Stored dataset items
*-*-*

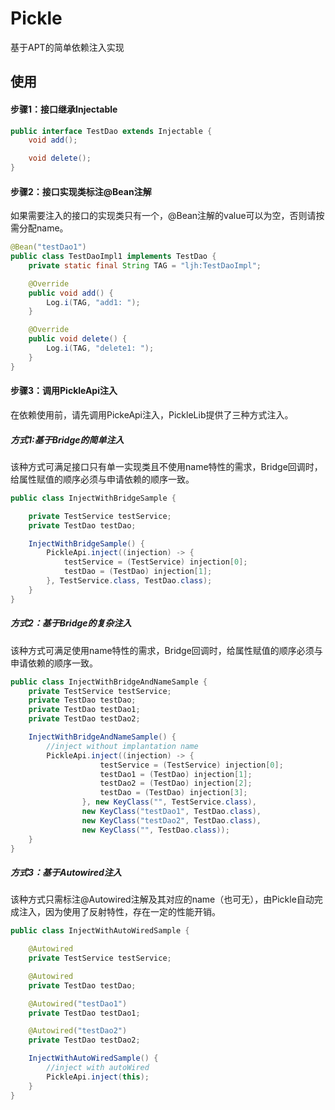 # Pickle
基于APT的简单依赖注入实现



## 使用

#### 步骤1：接口继承Injectable

```java
public interface TestDao extends Injectable {
    void add();

    void delete();
}
```

#### 步骤2：接口实现类标注@Bean注解

如果需要注入的接口的实现类只有一个，@Bean注解的value可以为空，否则请按需分配name。

```java
@Bean("testDao1")
public class TestDaoImpl1 implements TestDao {
    private static final String TAG = "ljh:TestDaoImpl";

    @Override
    public void add() {
        Log.i(TAG, "add1: ");
    }

    @Override
    public void delete() {
        Log.i(TAG, "delete1: ");
    }
}
```

#### 步骤3：调用PickleApi注入

在依赖使用前，请先调用PickeApi注入，PickleLib提供了三种方式注入。

##### 方式1:基于Bridge的简单注入

该种方式可满足接口只有单一实现类且不使用name特性的需求，Bridge回调时，给属性赋值的顺序必须与申请依赖的顺序一致。

``` java
public class InjectWithBridgeSample {

    private TestService testService;
    private TestDao testDao;

    InjectWithBridgeSample() {
        PickleApi.inject((injection) -> {
            testService = (TestService) injection[0];
            testDao = (TestDao) injection[1];
        }, TestService.class, TestDao.class);
    }
}
```

##### 方式2：基于Bridge的复杂注入

该种方式可满足使用name特性的需求，Bridge回调时，给属性赋值的顺序必须与申请依赖的顺序一致。

``` java
public class InjectWithBridgeAndNameSample {
    private TestService testService;
    private TestDao testDao;
    private TestDao testDao1;
    private TestDao testDao2;

    InjectWithBridgeAndNameSample() {
        //inject without implantation name
        PickleApi.inject((injection) -> {
                    testService = (TestService) injection[0];
                    testDao1 = (TestDao) injection[1];
                    testDao2 = (TestDao) injection[2];
                    testDao = (TestDao) injection[3];
                }, new KeyClass("", TestService.class),
                new KeyClass("testDao1", TestDao.class),
                new KeyClass("testDao2", TestDao.class),
                new KeyClass("", TestDao.class));
    }
}
```

##### 方式3：基于Autowired注入

该种方式只需标注@Autowired注解及其对应的name（也可无），由Pickle自动完成注入，因为使用了反射特性，存在一定的性能开销。

``` java
public class InjectWithAutoWiredSample {

    @Autowired
    private TestService testService;

    @Autowired
    private TestDao testDao;

    @Autowired("testDao1")
    private TestDao testDao1;

    @Autowired("testDao2")
    private TestDao testDao2;

    InjectWithAutoWiredSample() {
        //inject with autoWired
        PickleApi.inject(this);
    }
}
```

*-*-*

* [What you are asked to do]: Only lines that contain the string "class" count; pick each one out of the records and copy it.

* [Worked solution]:
public class TestDaoImpl1 implements TestDao {
public class InjectWithBridgeSample {
        }, TestService.class, TestDao.class);
public class InjectWithBridgeAndNameSample {
                }, new KeyClass("", TestService.class),
                new KeyClass("testDao1", TestDao.class),
                new KeyClass("testDao2", TestDao.class),
                new KeyClass("", TestDao.class));
public class InjectWithAutoWiredSample {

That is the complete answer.